Baker said she has nurtured her faith through participation in numerous Catholic programs including Marriage Encounter, Cursillo, Life in the Spirit, Monserrat Retreats, Bible studies, Why Catholic?, and ACTS Retreats.
“I consider teaching in a Catholic school a ministry. It is different from teaching in public schools which I experienced for many years,” Baker said. “We begin each class with prayer and write about quotes from the saints weekly. And we go to Mass weekly! To be able to bring Jesus into our discussions about the selections we read is big.”
Baker said because of the attitudes of the secular world today, it is extremely important for students to be immersed in the teachings of Jesus and the Catholic Church.
“While they are here, our students take these things for granted, but I believe they appreciate it more when they go out into the world, especially those who go to public schools,” she said.
Baker said she hopes her students will remember her as a teacher who knew her subject well, who encouraged them to work hard and do their best, who insisted on them being reverent in church at all times, who expected them to treat everyone with respect, and who made them smile and even laugh often.
“I love teaching and love my students.
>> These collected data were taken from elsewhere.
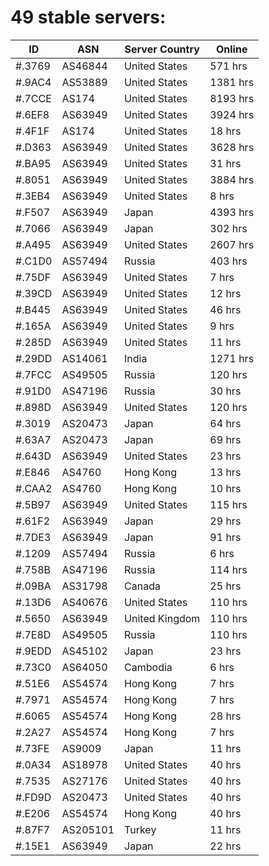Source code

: # 49 stable servers:

| ID | ASN | Server Country | Online |
| ------ | ------ | ------ | ------ |
| #.3769 | AS46844 | United States | 571 hrs |
| #.9AC4 | AS53889 | United States | 1381 hrs |
| #.7CCE | AS174 | United States | 8193 hrs |
| #.6EF8 | AS63949 | United States | 3924 hrs |
| #.4F1F | AS174 | United States | 18 hrs |
| #.D363 | AS63949 | United States | 3628 hrs |
| #.BA95 | AS63949 | United States | 31 hrs |
| #.8051 | AS63949 | United States | 3884 hrs |
| #.3EB4 | AS63949 | United States | 8 hrs |
| #.F507 | AS63949 | Japan | 4393 hrs |
| #.7066 | AS63949 | Japan | 302 hrs |
| #.A495 | AS63949 | United States | 2607 hrs |
| #.C1D0 | AS57494 | Russia | 403 hrs |
| #.75DF | AS63949 | United States | 7 hrs |
| #.39CD | AS63949 | United States | 12 hrs |
| #.B445 | AS63949 | United States | 46 hrs |
| #.165A | AS63949 | United States | 9 hrs |
| #.285D | AS63949 | United States | 11 hrs |
| #.29DD | AS14061 | India | 1271 hrs |
| #.7FCC | AS49505 | Russia | 120 hrs |
| #.91D0 | AS47196 | Russia | 30 hrs |
| #.898D | AS63949 | United States | 120 hrs |
| #.3019 | AS20473 | Japan | 64 hrs |
| #.63A7 | AS20473 | Japan | 69 hrs |
| #.643D | AS63949 | United States | 23 hrs |
| #.E846 | AS4760 | Hong Kong | 13 hrs |
| #.CAA2 | AS4760 | Hong Kong | 10 hrs |
| #.5B97 | AS63949 | United States | 115 hrs |
| #.61F2 | AS63949 | Japan | 29 hrs |
| #.7DE3 | AS63949 | Japan | 91 hrs |
| #.1209 | AS57494 | Russia | 6 hrs |
| #.758B | AS47196 | Russia | 114 hrs |
| #.09BA | AS31798 | Canada | 25 hrs |
| #.13D6 | AS40676 | United States | 110 hrs |
| #.5650 | AS63949 | United Kingdom | 110 hrs |
| #.7E8D | AS49505 | Russia | 110 hrs |
| #.9EDD | AS45102 | Japan | 23 hrs |
| #.73C0 | AS64050 | Cambodia | 6 hrs |
| #.51E6 | AS54574 | Hong Kong | 7 hrs |
| #.7971 | AS54574 | Hong Kong | 7 hrs |
| #.6065 | AS54574 | Hong Kong | 28 hrs |
| #.2A27 | AS54574 | Hong Kong | 7 hrs |
| #.73FE | AS9009 | Japan | 11 hrs |
| #.0A34 | AS18978 | United States | 40 hrs |
| #.7535 | AS27176 | United States | 40 hrs |
| #.FD9D | AS20473 | United States | 40 hrs |
| #.E206 | AS54574 | Hong Kong | 40 hrs |
| #.87F7 | AS205101 | Turkey | 11 hrs |
| #.15E1 | AS63949 | Japan | 22 hrs |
I believe that they recognize that,” she said. “I will miss the interaction with my colleagues and my students. I am a total extrovert who is energized being in the company of people. I know I will miss that.”
Baker said she plans to spend her days with family in Michigan and Florida for extended visits, volunteer at her church, and volunteer at Catholic Charities Fort Worth to work with refugee children.
She also plans to substitute teach one or two days a week. … “Gradual withdrawal,” she said.